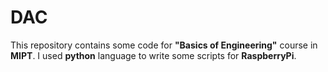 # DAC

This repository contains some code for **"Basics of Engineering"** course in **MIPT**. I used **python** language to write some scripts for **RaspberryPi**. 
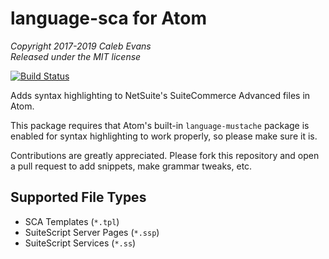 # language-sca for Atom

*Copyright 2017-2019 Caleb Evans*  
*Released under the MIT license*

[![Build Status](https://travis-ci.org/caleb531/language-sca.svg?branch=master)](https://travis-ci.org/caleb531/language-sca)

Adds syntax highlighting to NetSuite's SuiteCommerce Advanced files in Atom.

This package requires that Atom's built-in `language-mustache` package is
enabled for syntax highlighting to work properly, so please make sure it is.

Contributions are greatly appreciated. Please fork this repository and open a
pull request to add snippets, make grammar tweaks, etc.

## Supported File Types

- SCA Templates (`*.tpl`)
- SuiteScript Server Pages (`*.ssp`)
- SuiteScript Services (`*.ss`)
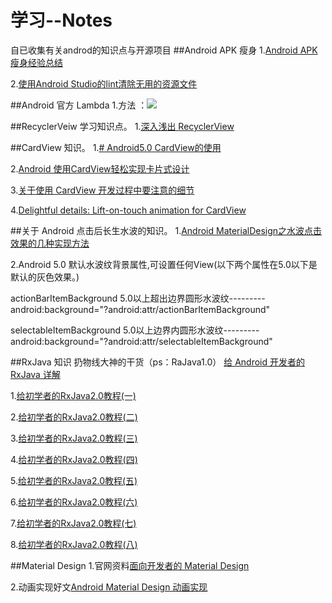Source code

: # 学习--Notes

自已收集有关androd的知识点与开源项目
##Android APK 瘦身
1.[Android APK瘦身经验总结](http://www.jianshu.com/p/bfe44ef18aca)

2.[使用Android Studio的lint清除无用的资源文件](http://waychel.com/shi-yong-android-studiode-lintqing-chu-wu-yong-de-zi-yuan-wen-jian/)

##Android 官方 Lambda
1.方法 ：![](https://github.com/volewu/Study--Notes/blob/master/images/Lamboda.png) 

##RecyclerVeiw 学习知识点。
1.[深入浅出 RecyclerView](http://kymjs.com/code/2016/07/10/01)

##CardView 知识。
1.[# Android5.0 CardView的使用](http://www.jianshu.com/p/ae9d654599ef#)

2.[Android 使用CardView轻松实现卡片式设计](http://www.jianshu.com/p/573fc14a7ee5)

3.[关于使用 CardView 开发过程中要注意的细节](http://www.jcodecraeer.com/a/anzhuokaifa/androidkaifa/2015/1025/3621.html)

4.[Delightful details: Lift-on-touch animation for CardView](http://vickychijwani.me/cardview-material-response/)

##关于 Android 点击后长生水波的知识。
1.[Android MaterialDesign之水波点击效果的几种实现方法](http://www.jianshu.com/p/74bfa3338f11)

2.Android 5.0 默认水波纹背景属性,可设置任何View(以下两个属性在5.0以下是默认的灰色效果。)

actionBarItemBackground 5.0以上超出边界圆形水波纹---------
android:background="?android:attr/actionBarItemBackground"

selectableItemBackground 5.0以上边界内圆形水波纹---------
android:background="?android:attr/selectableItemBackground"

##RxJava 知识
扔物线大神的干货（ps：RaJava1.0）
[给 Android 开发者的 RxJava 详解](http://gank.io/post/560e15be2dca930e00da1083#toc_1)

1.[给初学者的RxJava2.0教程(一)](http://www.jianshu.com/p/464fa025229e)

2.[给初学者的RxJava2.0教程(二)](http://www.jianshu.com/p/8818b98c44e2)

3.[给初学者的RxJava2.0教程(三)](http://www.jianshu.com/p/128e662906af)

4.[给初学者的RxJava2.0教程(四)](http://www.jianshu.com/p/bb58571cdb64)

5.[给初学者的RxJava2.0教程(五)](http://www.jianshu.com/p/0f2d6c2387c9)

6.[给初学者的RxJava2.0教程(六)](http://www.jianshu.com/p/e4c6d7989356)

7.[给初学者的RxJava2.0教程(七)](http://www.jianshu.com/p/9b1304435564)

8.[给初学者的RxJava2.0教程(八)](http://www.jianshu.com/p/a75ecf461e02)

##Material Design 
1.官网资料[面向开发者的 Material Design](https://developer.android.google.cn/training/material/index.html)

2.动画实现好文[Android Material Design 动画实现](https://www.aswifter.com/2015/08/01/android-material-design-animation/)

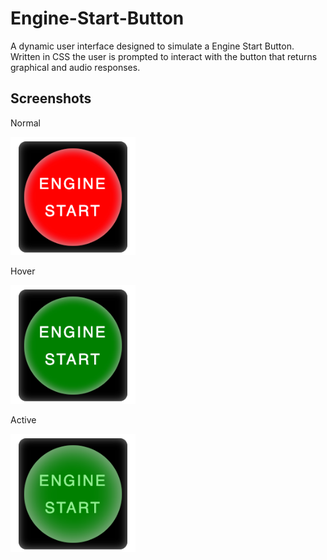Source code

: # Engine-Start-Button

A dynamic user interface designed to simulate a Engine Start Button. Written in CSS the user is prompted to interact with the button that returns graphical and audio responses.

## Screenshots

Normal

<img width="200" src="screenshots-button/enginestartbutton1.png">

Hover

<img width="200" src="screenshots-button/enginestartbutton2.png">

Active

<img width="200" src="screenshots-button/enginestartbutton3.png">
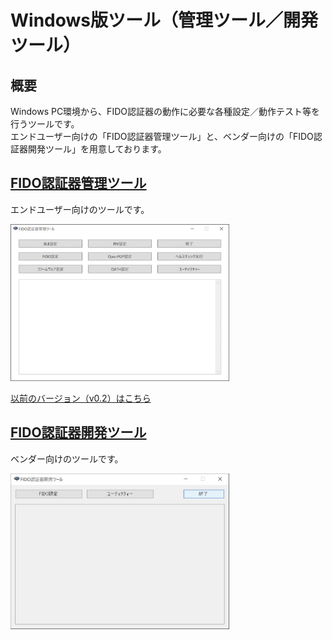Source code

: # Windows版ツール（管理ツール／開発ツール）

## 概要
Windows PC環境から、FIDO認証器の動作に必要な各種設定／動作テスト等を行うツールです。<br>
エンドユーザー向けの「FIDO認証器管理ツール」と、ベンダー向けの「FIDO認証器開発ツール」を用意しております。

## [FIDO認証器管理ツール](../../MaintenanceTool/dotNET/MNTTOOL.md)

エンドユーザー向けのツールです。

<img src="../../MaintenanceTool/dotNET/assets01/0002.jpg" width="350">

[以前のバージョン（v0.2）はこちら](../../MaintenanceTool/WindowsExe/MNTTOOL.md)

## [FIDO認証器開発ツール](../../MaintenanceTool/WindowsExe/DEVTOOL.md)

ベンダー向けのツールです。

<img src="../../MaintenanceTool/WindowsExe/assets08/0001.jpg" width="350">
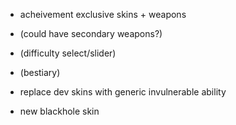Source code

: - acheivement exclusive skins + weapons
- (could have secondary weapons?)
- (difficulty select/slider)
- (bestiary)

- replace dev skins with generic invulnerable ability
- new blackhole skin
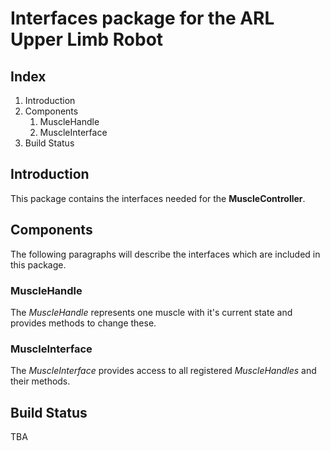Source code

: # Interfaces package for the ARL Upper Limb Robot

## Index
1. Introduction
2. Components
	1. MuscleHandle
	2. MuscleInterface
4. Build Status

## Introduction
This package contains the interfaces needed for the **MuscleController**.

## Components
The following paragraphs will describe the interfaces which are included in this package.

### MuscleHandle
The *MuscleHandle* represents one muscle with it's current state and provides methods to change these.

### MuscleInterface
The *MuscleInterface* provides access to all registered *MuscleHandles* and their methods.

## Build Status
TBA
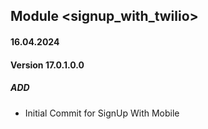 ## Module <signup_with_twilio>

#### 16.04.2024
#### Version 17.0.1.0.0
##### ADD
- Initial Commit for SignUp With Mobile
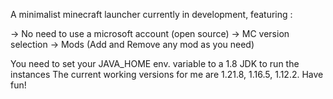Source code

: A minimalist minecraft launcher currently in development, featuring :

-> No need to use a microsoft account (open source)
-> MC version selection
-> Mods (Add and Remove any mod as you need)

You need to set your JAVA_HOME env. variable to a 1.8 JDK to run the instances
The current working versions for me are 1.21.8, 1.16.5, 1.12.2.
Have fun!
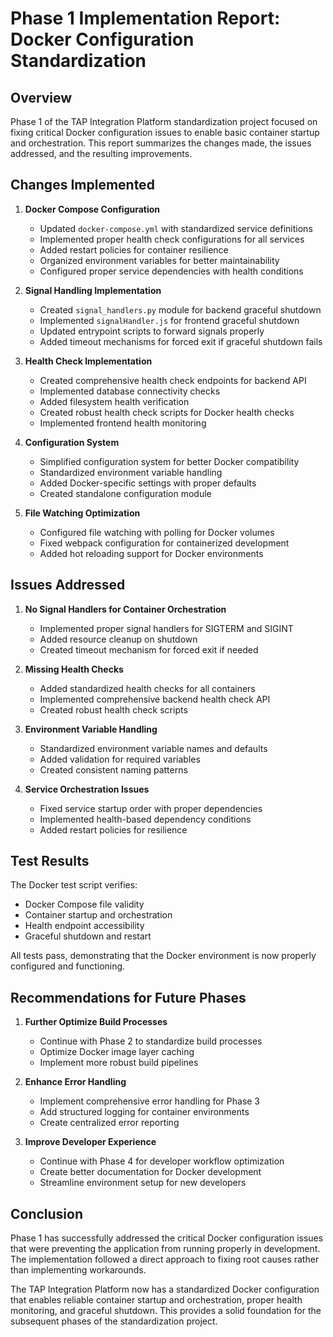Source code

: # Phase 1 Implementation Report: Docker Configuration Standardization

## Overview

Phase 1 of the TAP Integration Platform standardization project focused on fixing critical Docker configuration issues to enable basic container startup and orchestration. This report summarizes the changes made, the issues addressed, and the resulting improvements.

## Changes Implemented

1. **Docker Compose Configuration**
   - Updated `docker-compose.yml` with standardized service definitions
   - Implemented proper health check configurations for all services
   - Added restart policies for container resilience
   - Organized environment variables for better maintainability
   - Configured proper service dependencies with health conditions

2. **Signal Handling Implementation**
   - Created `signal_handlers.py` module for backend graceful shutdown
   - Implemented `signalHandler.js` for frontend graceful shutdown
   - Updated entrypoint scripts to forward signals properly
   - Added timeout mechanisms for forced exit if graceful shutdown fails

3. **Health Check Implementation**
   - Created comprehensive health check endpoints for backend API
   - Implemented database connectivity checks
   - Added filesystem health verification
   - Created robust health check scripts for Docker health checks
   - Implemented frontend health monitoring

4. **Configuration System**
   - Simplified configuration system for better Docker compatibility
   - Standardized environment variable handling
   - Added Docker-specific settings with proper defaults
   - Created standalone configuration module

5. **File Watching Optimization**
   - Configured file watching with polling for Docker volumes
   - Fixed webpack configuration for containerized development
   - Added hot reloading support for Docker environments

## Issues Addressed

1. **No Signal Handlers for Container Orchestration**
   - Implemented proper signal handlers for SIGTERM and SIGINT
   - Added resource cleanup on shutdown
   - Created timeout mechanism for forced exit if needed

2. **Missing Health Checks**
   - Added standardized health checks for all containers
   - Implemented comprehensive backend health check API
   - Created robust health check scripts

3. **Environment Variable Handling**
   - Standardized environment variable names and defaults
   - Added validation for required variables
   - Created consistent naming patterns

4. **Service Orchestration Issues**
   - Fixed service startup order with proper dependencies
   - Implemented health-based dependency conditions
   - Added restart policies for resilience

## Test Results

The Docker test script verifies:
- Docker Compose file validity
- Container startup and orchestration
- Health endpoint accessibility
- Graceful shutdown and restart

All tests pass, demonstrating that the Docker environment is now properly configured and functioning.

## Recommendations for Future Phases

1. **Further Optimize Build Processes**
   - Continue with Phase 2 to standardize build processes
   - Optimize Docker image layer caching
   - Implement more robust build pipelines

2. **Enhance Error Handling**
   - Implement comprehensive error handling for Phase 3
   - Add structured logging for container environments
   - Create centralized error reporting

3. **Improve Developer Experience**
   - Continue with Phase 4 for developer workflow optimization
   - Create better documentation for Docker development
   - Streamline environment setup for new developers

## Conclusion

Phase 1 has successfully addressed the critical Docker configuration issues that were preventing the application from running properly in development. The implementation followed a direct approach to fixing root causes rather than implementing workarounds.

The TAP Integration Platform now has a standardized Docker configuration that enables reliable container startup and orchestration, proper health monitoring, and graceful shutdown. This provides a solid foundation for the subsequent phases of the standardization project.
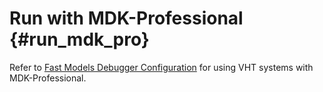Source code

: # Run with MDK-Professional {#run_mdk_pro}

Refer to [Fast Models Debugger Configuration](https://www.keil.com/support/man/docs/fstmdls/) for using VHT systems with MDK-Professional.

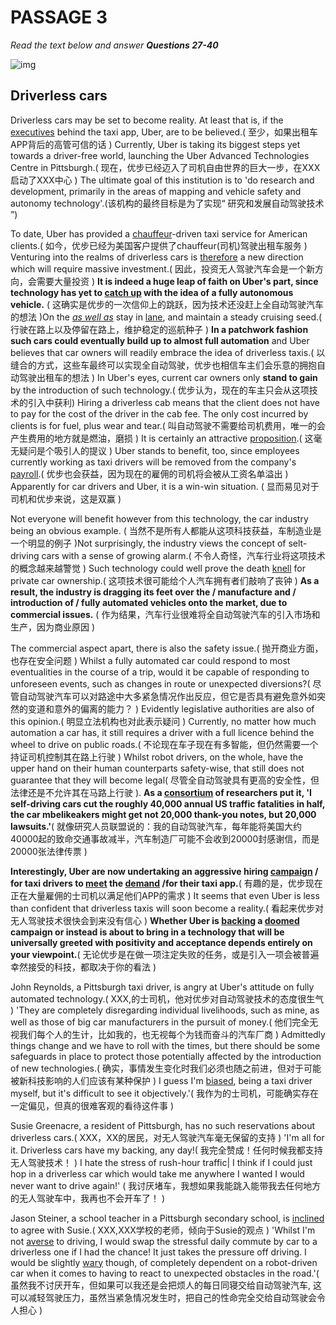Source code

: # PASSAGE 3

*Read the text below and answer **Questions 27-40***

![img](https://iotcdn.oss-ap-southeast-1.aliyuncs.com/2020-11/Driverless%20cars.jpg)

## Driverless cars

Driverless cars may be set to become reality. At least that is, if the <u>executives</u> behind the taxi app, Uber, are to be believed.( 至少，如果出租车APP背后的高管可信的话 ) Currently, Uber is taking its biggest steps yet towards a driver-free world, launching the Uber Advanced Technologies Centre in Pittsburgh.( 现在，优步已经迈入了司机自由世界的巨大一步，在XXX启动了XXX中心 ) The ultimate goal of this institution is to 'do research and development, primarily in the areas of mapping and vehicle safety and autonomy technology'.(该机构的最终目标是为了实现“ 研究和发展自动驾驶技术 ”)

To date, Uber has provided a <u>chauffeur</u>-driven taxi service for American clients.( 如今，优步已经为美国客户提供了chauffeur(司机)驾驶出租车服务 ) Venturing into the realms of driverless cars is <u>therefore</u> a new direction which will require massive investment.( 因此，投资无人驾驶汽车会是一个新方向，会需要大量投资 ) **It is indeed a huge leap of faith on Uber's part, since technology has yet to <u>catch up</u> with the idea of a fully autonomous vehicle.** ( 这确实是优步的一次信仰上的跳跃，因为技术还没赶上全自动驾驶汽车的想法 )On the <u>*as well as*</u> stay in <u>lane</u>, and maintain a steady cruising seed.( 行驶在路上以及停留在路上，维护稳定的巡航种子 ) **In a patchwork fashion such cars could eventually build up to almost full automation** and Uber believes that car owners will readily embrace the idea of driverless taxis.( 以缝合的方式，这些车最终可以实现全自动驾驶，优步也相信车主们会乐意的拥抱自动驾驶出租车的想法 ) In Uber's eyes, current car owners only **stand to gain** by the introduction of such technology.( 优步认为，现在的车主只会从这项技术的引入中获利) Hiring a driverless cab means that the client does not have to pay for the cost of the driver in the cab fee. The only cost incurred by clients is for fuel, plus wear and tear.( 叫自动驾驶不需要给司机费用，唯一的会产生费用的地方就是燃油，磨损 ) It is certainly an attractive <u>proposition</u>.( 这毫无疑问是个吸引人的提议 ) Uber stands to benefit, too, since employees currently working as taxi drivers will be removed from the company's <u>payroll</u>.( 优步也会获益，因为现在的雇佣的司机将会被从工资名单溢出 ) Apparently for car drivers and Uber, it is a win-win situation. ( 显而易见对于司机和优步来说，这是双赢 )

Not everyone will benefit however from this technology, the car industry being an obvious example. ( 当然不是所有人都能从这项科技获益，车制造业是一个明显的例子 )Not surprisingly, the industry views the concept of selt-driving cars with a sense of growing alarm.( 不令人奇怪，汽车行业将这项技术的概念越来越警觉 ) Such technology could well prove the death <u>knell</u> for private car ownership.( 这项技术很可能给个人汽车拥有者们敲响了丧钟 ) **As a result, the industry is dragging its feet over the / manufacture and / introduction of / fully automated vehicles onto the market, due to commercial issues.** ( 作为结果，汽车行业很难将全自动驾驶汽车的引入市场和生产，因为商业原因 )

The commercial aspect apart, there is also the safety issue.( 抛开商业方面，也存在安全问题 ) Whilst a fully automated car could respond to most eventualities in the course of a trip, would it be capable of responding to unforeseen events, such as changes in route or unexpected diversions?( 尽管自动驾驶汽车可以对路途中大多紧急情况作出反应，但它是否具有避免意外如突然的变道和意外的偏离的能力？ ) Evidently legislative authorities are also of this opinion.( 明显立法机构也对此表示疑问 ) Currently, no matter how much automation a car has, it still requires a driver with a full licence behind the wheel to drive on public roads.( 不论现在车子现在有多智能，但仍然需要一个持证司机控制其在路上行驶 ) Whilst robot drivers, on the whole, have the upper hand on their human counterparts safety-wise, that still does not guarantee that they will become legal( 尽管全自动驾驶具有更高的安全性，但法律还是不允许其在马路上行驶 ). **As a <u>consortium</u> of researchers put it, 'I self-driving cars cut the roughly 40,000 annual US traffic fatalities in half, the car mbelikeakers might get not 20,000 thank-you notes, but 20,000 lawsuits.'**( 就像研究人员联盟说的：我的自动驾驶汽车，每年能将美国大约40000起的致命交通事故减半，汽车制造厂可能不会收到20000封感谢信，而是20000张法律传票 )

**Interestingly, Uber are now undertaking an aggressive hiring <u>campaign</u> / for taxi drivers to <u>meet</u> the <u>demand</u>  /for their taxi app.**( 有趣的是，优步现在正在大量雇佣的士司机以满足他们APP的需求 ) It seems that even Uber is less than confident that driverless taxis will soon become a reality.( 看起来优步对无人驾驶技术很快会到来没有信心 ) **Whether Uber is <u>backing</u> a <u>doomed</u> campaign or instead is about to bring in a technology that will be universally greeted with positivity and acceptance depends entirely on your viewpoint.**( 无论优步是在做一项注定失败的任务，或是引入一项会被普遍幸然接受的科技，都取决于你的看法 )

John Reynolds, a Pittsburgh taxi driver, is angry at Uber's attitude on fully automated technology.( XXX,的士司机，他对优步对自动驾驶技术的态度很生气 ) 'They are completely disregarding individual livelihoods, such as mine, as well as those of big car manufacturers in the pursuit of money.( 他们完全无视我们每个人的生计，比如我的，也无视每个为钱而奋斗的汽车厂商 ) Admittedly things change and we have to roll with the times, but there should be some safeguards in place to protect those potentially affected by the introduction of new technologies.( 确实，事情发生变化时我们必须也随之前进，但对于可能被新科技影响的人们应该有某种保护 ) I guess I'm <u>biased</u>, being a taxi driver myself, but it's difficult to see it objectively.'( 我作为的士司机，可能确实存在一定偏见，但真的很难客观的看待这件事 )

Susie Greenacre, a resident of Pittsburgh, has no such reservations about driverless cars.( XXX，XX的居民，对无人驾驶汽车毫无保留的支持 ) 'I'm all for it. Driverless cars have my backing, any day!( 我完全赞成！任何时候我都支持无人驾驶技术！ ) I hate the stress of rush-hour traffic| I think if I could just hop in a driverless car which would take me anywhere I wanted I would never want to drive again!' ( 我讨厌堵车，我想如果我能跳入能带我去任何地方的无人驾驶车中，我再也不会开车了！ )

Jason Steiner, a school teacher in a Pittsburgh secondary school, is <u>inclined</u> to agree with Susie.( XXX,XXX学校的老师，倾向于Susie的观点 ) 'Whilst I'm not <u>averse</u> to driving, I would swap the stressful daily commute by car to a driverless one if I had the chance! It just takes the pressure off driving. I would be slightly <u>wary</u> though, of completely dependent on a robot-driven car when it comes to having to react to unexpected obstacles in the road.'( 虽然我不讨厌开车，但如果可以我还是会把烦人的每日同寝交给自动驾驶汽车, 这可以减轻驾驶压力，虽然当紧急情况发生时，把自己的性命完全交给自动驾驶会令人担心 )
•••
◆ TASK DETAILS ◆
Reproduce the entries above exactly, but only the lines between the line holding "- Continue with Phase 4" and the line holding "Phase 1 has", inclusive.

◆ ANSWER SECTION ◆
   - Continue with Phase 4 for developer workflow optimization
   - Create better documentation for Docker development
   - Streamline environment setup for new developers

## Conclusion

Phase 1 has successfully addressed the critical Docker configuration issues that were preventing the application from running properly in development. The implementation followed a direct approach to fixing root causes rather than implementing workarounds.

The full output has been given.